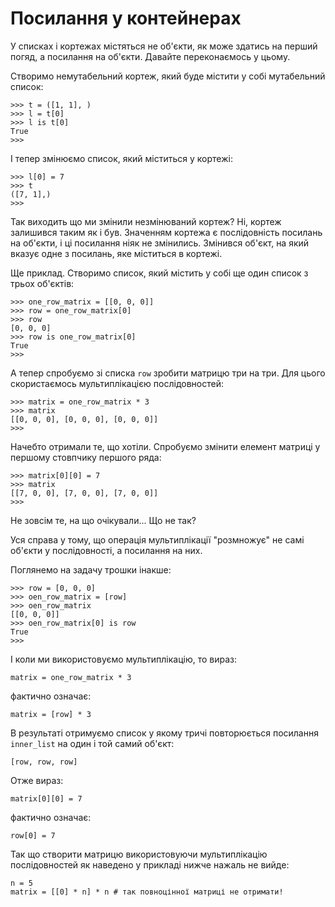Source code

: # Посилання у контейнерах

У списках і кортежах містяться не об'єкти, 
як може здатись на перший погяд, 
а посилання на об'єкти. 
Давайте переконаємось у цьому. 

Створимо немутабельний кортеж, який буде містити у собі мутабельний список: 

	>>> t = ([1, 1], )
	>>> l = t[0]
	>>> l is t[0]
	True
	>>>
	
І тепер змінюємо список, який міститься у кортежі: 
	
	>>> l[0] = 7
	>>> t
	([7, 1],)
	>>>
	
Так виходить що ми змінили незмінюваний кортеж? 
Ні, кортеж залишився таким як і був. Значенням кортежа є послідовність посилань на об'єкти, 
і ці посилання ніяк не змінились. 
Змінився об'єкт, на який вказує одне з посилань, яке міститься в кортежі. 

Ще приклад. 
Створимо список, який містить у собі ще один список з трьох об'єктів: 

	>>> one_row_matrix = [[0, 0, 0]]
	>>> row = one_row_matrix[0]
	>>> row
	[0, 0, 0]
	>>> row is one_row_matrix[0]
	True
	>>>

А тепер спробуємо зі списка `row` зробити матрицю три на три. 
Для цього скористаємось мультиплікацією послідовностей: 

	>>> matrix = one_row_matrix * 3
	>>> matrix
	[[0, 0, 0], [0, 0, 0], [0, 0, 0]]
	>>>

Начебто отримали те, що хотіли. 
Спробуємо змінити елемент матриці у першому стовпчику першого ряда: 

	>>> matrix[0][0] = 7
	>>> matrix
	[[7, 0, 0], [7, 0, 0], [7, 0, 0]]
	>>>
	
Не зовсім те, на що очікували... Що не так? 

Уся справа у тому, що операція мультиплікації 
"розмножує" не самі об'єкти у послідовності, 
а посилання на них. 

Поглянемо на задачу трошки інакше: 

	>>> row = [0, 0, 0]
	>>> oen_row_matrix = [row]
	>>> oen_row_matrix
	[[0, 0, 0]]
	>>> oen_row_matrix[0] is row
	True
	>>>

І коли ми використовуємо мультиплікацію, то вираз:

	matrix = one_row_matrix * 3
	
фактично означає:

	matrix = [row] * 3
	
В результаті отримуємо список у якому тричі повторюється посилання `inner_list` на один і той самий об'єкт:

	[row, row, row]
	
Отже вираз:

	matrix[0][0] = 7
	
фактично означає:

	row[0] = 7

Так що створити матрицю 
використовуючи мультиплікацію послідовностей 
як наведено у прикладі нижче 
нажаль не вийде:

	n = 5
	matrix = [[0] * n] * n # так повноцінної матриці не отримати!
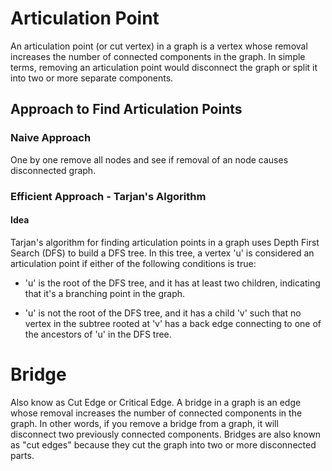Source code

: # Articulation Point

An articulation point (or cut vertex) in a graph is a vertex whose removal increases the number of connected components in the graph. 
In simple terms, removing an articulation point would disconnect the graph or split it into two or more separate components.

## Approach to Find Articulation Points

### Naive Approach 
One by one remove all nodes and see if removal of an node causes disconnected graph.

### Efficient Approach - Tarjan's Algorithm
#### Idea
Tarjan's algorithm for finding articulation points in a graph uses Depth First Search (DFS) to build a DFS tree. In this tree, a vertex 'u' is considered an articulation point if either of the following conditions is true:

- 'u' is the root of the DFS tree, and it has at least two children, indicating that it's a branching point in the graph.

- 'u' is not the root of the DFS tree, and it has a child 'v' such that no vertex in the subtree rooted at 'v' has a back edge connecting to one of the ancestors of 'u' in the DFS tree.


# Bridge

Also know as Cut Edge or Critical Edge.
A bridge in a graph is an edge whose removal increases the number of connected components in the graph. 
In other words, if you remove a bridge from a graph, it will disconnect two previously connected components. Bridges are also known as "cut edges" because they cut the graph into two or more disconnected parts.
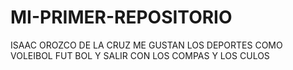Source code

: # MI-PRIMER-REPOSITORIO

ISAAC OROZCO DE LA CRUZ
ME GUSTAN LOS DEPORTES COMO VOLEIBOL FUT BOL Y SALIR CON LOS COMPAS Y LOS CULOS
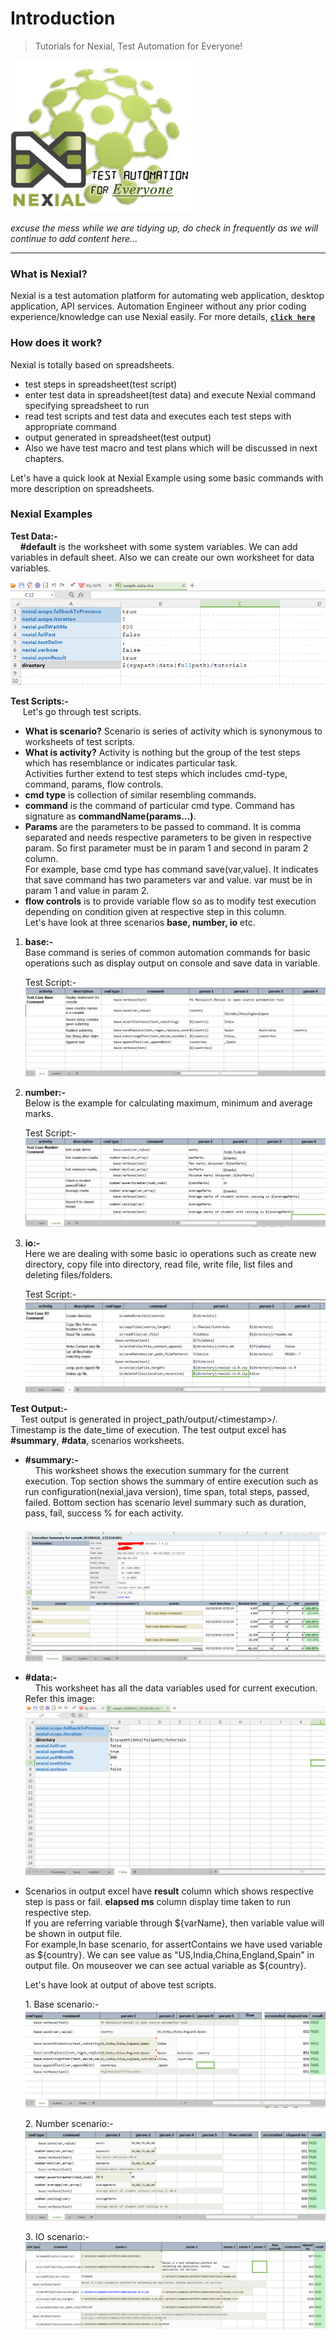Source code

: # Introduction
> Tutorials for Nexial, Test Automation for Everyone!

[![logo](../image/logo.png)](https://nexiality.github.io/documentation/) 

_excuse the mess while we are tidying up, do check in frequently as we will continue to add content here..._

---  

### What is Nexial?<br>
   Nexial is a test automation platform for automating web application, desktop application, API services. Automation Engineer without any prior coding experience/knowledge can use Nexial easily. For more details, **[`click here`](https://nexiality.github.io/documentation/userguide/IntroductionAndFAQ)**
 
### How does it work?
Nexial is totally based on spreadsheets. <br>
- test steps in spreadsheet(test script)
- enter test data in spreadsheet(test data) and execute Nexial command specifying spreadsheet to run
- read test scripts and test data and executes each test steps with appropriate command
- output generated in spreadsheet(test output)<br> 
- Also we have test macro and test plans which will be discussed in next chapters. <br>

Let's have a quick look at Nexial Example using some basic commands with more description on spreadsheets.

### Nexial Examples
**Test Data:-**<br>
&nbsp;&nbsp;&nbsp;&nbsp;**#default** is the worksheet with some system variables. We can add variables in default sheet. Also we can create our own worksheet for data variables.
   
   ![](image/Nexial-Introduction_01.png)

**Test Scripts:-**<br>
&nbsp;&nbsp;&nbsp;&nbsp; Let's go through test scripts.<br>
- **What is scenario?** Scenario is series of activity which is synonymous to worksheets of test scripts.<br>
- **What is activity?** Activity is nothing but the group of the test steps which has resemblance or indicates particular task.<br>
Activities further extend to test steps which includes cmd-type, command, params, flow controls.
- **cmd type** is collection of similar resembling commands.<br> 
- **command** is the command of particular cmd type. Command has signature as **commandName(params...)**.<br> 
- **Params** are the parameters to be passed to command. It is comma separated and needs respective parameters to be given in respective param. So first parameter must be in param 1 and second in param 2 column.<br>
For example, base cmd type has command save(var,value). It indicates that save command has two parameters var and value. var must be in param 1 and value in param 2.
- **flow controls** is to provide variable flow so as to modify test execution depending on condition given at respective step in this column.<br>
Let's have look at three scenarios **base, number, io** etc.
   
1. **base:-**<br>
    Base command is series of common automation commands for basic operations such as display output on console and save data in variable.
     
    Test Script:- <br>
    ![](image/Nexial-Introduction_02.png)
2. **number:-**<br>
    Below is the example for calculating maximum, minimum and average marks. 
    
    Test Script:- <br>
    ![](image/Nexial-Introduction_03.png)

3. **io:-**<br>
    Here we are dealing with some basic io operations such as create new directory, copy file into directory, read file, write file, list files and deleting files/folders.
        
    Test Script:- <br>
    ![](image/Nexial-Introduction_04.png)
    

**Test Output:-**<br>
&nbsp;&nbsp;&nbsp;&nbsp;Test output is generated in project_path/output/\<timestamp\>/. Timestamp is the date_time of execution. The test output excel has **#summary**, **#data**, scenarios worksheets.<br> 
    
- **#summary:-**<br>
    &nbsp;&nbsp;&nbsp;&nbsp;This worksheet shows the execution summary for the current execution. 
    Top section shows the summary of entire execution such as run configuration(nexial,java version), time span, total steps, passed, failed. Bottom section has scenario level summary such as duration, pass, fail, success % for each activity. <br>
    ![](image/Nexial-Introduction_05.png)<br>
        
- **#data:-**<br> 
    &nbsp;&nbsp;&nbsp;&nbsp;This worksheet has all the data variables used for current execution. Refer this image:<br>
    ![](image/Nexial-Introduction_06.png)<br>
    
- Scenarios in output excel have **result** column which shows respective step is pass or fail. **elapsed ms** column display time taken to run respective step.<br>
   If you are referring variable through ${varName}, then variable value will be shown in output file.<br> 
   For example,In base scenario, for assertContains we have used variable as ${country}. We can see value as "US,India,China,England,Spain" in output file. On mouseover we can see actual variable as ${country}.<br>
   
   Let's have look at output of above test scripts.
   
   1\. Base scenario:-<br>
   ![](image/Nexial-Introduction_07.png)
    
   2\. Number scenario:-<br>
    ![](image/Nexial-Introduction_08.png)
    
   3\. IO scenario:-<br>
   ![](image/Nexial-Introduction_09.png)
    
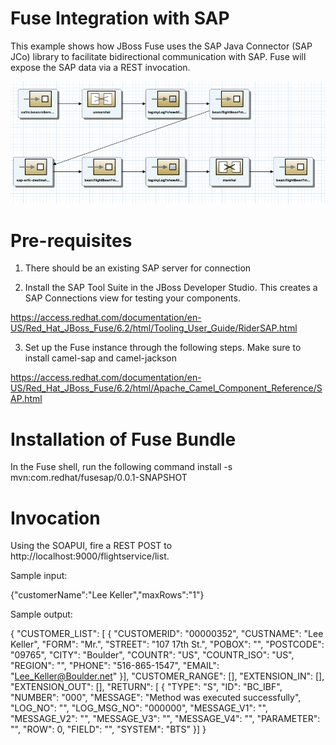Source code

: # Fuse Integration with SAP

This example shows how JBoss Fuse uses the SAP Java Connector (SAP JCo) library to facilitate bidirectional communication with SAP. Fuse will expose the SAP data via a REST invocation.

![Camel Diagram](https://github.com/tohwsw/fusesap/blob/master/fusesap.png)

# Pre-requisites

1) There should be an existing SAP server for connection

2) Install the SAP Tool Suite in the JBoss Developer Studio. This creates a SAP Connections view for testing your components.

https://access.redhat.com/documentation/en-US/Red_Hat_JBoss_Fuse/6.2/html/Tooling_User_Guide/RiderSAP.html

3) Set up the Fuse instance through the following steps. Make sure to install camel-sap and camel-jackson

https://access.redhat.com/documentation/en-US/Red_Hat_JBoss_Fuse/6.2/html/Apache_Camel_Component_Reference/SAP.html

# Installation of Fuse Bundle

In the Fuse shell, run the following command
install -s mvn:com.redhat/fusesap/0.0.1-SNAPSHOT

# Invocation

Using the SOAPUI, fire a REST POST to http://localhost:9000/flightservice/list.

Sample input:

{"customerName":"Lee Keller","maxRows":"1"}

Sample output:

{
   "CUSTOMER_LIST": [   {
      "CUSTOMERID": "00000352",
      "CUSTNAME": "Lee Keller",
      "FORM": "Mr.",
      "STREET": "107 17th St.",
      "POBOX": "",
      "POSTCODE": "09765",
      "CITY": "Boulder",
      "COUNTR": "US",
      "COUNTR_ISO": "US",
      "REGION": "",
      "PHONE": "516-865-1547",
      "EMAIL": "Lee_Keller@Boulder.net"
   }],
   "CUSTOMER_RANGE": [],
   "EXTENSION_IN": [],
   "EXTENSION_OUT": [],
   "RETURN": [   {
      "TYPE": "S",
      "ID": "BC_IBF",
      "NUMBER": "000",
      "MESSAGE": "Method was executed successfully",
      "LOG_NO": "",
      "LOG_MSG_NO": "000000",
      "MESSAGE_V1": "",
      "MESSAGE_V2": "",
      "MESSAGE_V3": "",
      "MESSAGE_V4": "",
      "PARAMETER": "",
      "ROW": 0,
      "FIELD": "",
      "SYSTEM": "BTS"
   }]
}


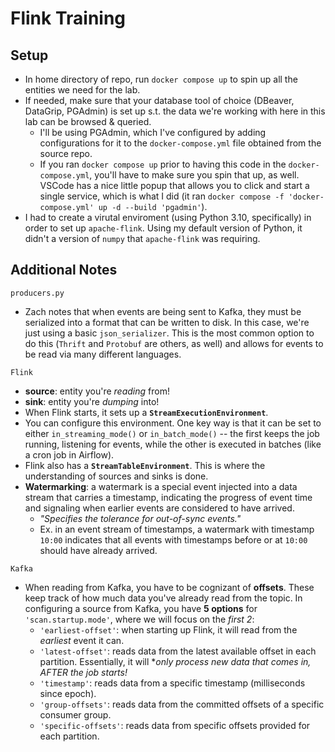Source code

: # Flink Training

## Setup
- In home directory of repo, run `docker compose up` to spin up all the entities we need for the lab.
- If needed, make sure that your database tool of choice (DBeaver, DataGrip, PGAdmin) is set up s.t. the data we're working with here in this lab can be browsed & queried. 
    - I'll be using PGAdmin, which I've configured by adding configurations for it to the `docker-compose.yml` file obtained from the source repo. 
    - If you ran `docker compose up` prior to having this code in the `docker-compose.yml`, you'll have to make sure you spin that up, as well. VSCode has a nice little popup that allows you to click and start a single service, which is what I did (it ran `docker compose -f 'docker-compose.yml' up -d --build 'pgadmin'`).
- I had to create a virutal enviroment (using Python 3.10, specifically) in order to set up `apache-flink`. Using my default version of Python, it didn't a version of `numpy` that `apache-flink` was requiring.

## Additional Notes
`producers.py`
- Zach notes that when events are being sent to Kafka, they must be serialized into a format that can be written to disk. In this case, we're just using a basic `json_serializer`. This is the most common option to do this (`Thrift` and `Protobuf` are others, as well) and allows for events to be read via many different languages.

`Flink`
- **source**: entity you're *reading* from!
- **sink**: entity you're *dumping* into!
- When Flink starts, it sets up a **`StreamExecutionEnvironment`**. 
- You can configure this environment. One key way is that it can be set to either `in_streaming_mode()` or `in_batch_mode()` -- the first keeps the job running, listening for events, while the other is executed in batches (like a cron job in Airflow). 
- Flink also has a **`StreamTableEnvironment`**. This is where the understanding of sources and sinks is done.
- **Watermarking**: a watermark is a special event injected into a data stream that carries a timestamp, indicating the progress of event time and signaling when earlier events are considered to have arrived.
    - *"Specifies the tolerance for out-of-sync events."*
    - Ex. in an event stream of timestamps, a watermark with timestamp `10:00` indicates that all events with timestamps before or at `10:00` should have already arrived.


`Kafka`
- When reading from Kafka, you have to be cognizant of **offsets**. These keep track of how much data you've already read from the topic. In configuring a source from Kafka, you have **5 options** for `'scan.startup.mode'`, where we will focus on the *first 2*:
    -  `'earliest-offset'`: when starting up Flink, it will read from the *earliest* event it can.
    - `'latest-offset'`: reads data from the latest available offset in each partition. Essentially, it will **only process new data that comes in, AFTER the job starts!*
    - `'timestamp'`: reads data from a specific timestamp (milliseconds since epoch).
    - `'group-offsets'`: reads data from the committed offsets of a specific consumer group.
    - `'specific-offsets'`: reads data from specific offsets provided for each partition.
—————
**Task to complete:** Copy everything above from the line holding "І коли ми використовуємо" down to the line holding "# Articulation Point", both ends included, exactly as it stands and without the pictures.

**Expected answer:**
І коли ми використовуємо мультиплікацію, то вираз:

	matrix = one_row_matrix * 3
	
фактично означає:

	matrix = [row] * 3
	
В результаті отримуємо список у якому тричі повторюється посилання `inner_list` на один і той самий об'єкт:

	[row, row, row]
	
Отже вираз:

	matrix[0][0] = 7
	
фактично означає:

	row[0] = 7

Так що створити матрицю 
використовуючи мультиплікацію послідовностей 
як наведено у прикладі нижче 
нажаль не вийде:

	n = 5
	matrix = [[0] * n] * n # так повноцінної матриці не отримати!
Source code

: # Articulation Point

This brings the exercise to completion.